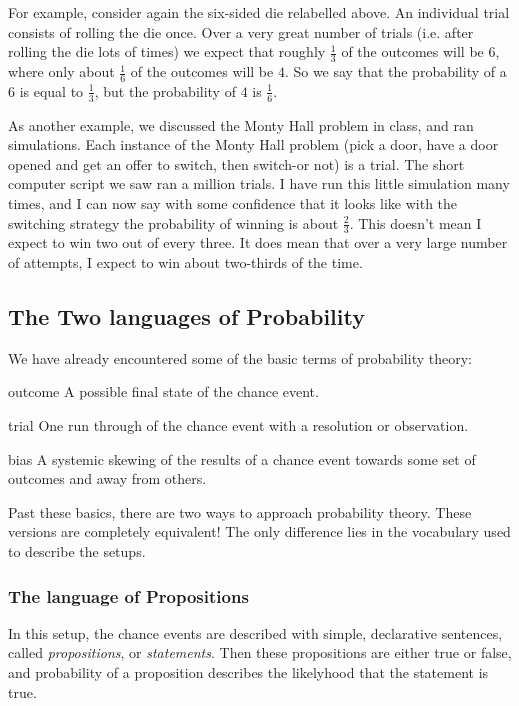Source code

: \documentclass[12pt,letterpaper]{article}
\theoremstyle{definition}
\begin{document}
For example, consider again the six-sided die relabelled above.
An individual trial consists of rolling the die once.
Over a very great number of trials (i.e. after rolling the die lots of times) we expect that roughly $\frac{1}{3}$ of the outcomes will be $6$, where only about $\frac{1}{6}$ of the outcomes will be $4$.
So we say that the probability of a $6$ is equal to $\frac{1}{3}$, but the probability of $4$ is $\frac{1}{6}$.

As another example, we discussed the Monty Hall problem in class, and ran simulations.
Each instance of the Monty Hall problem (pick a door, have a door opened and get an offer to switch, then switch-or not) is a trial.
The short computer script we saw ran a million trials.
I have run this little simulation many times, and I can now say with some confidence that it looks like with the switching strategy the probability of winning is about $\frac{2}{3}$. 
This doesn't mean I expect to win two out of every three.
It does mean that over a very large number of attempts, I expect to win about two-thirds of the time.

\subsection*{The Two languages of Probability}

We have already encountered some of the basic terms of probability theory:
\begin{compactdesc}
\item[outcome] A possible final state of the chance event.
\item[trial] One run through of the chance event with a resolution or observation.
\item[bias] A systemic skewing of the results of a chance event towards some set of outcomes and away from others.
\end{compactdesc}

Past these basics, there are two ways to approach probability theory.
These versions are completely equivalent!
The only difference lies in the vocabulary used to describe the setups.

\subsubsection*{The language of Propositions}

In this setup, the chance events are described with simple, declarative sentences, called \emph{propositions}, or \emph{statements}.
Then these propositions are either true or false, and probability of a proposition describes the likelyhood that the statement is true.
\end{document}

> _Work instructions_: Go through the entries and copy each line holding the string "only".

> _Exercise answer_:
Over a very great number of trials (i.e. after rolling the die lots of times) we expect that roughly $\frac{1}{3}$ of the outcomes will be $6$, where only about $\frac{1}{6}$ of the outcomes will be $4$.
The only difference lies in the vocabulary used to describe the setups.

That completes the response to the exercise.